── Supplied material ──
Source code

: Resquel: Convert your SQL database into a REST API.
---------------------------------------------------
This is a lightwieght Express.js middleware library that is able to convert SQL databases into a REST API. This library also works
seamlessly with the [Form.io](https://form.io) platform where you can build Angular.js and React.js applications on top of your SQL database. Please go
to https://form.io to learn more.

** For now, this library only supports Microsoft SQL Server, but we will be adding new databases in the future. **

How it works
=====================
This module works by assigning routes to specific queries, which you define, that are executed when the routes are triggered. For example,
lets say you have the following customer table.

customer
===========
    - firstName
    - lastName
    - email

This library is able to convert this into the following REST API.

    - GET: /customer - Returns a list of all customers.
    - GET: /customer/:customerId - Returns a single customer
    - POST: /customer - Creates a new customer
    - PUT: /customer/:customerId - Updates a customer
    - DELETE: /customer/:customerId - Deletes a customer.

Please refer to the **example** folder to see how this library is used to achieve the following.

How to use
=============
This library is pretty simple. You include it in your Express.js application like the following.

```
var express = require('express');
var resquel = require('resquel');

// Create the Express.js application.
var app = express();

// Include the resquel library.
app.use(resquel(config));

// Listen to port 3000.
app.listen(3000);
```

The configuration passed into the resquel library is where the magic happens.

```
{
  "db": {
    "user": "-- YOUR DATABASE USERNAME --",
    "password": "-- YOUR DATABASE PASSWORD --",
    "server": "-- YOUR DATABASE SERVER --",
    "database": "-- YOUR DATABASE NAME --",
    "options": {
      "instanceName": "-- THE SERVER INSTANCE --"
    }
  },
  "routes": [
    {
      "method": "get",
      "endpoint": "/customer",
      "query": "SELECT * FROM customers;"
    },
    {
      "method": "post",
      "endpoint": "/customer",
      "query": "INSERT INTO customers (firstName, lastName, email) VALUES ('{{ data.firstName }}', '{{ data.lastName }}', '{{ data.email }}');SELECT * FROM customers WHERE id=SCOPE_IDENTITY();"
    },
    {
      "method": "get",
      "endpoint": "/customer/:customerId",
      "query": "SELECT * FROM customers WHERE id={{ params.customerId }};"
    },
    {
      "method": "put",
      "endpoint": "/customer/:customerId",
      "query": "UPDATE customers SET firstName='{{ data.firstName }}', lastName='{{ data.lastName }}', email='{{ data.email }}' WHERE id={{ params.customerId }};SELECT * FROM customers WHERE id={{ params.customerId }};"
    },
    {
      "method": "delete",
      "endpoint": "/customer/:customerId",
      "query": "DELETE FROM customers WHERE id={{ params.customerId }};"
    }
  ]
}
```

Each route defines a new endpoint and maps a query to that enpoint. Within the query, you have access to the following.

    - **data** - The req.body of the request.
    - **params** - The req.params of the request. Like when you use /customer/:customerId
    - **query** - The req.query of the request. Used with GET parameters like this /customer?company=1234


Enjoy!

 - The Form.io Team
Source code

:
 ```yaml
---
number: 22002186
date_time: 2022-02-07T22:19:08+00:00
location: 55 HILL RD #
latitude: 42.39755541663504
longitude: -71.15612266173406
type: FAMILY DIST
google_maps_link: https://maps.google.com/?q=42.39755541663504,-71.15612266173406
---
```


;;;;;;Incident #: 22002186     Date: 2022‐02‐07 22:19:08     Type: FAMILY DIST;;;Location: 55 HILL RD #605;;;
───
Quote in full each line from the top of the records above through the line with "This is a lightwieght"; stop after that line.

Source code

: Resquel: Convert your SQL database into a REST API.
---------------------------------------------------
This is a lightwieght Express.js middleware library that is able to convert SQL databases into a REST API. This library also works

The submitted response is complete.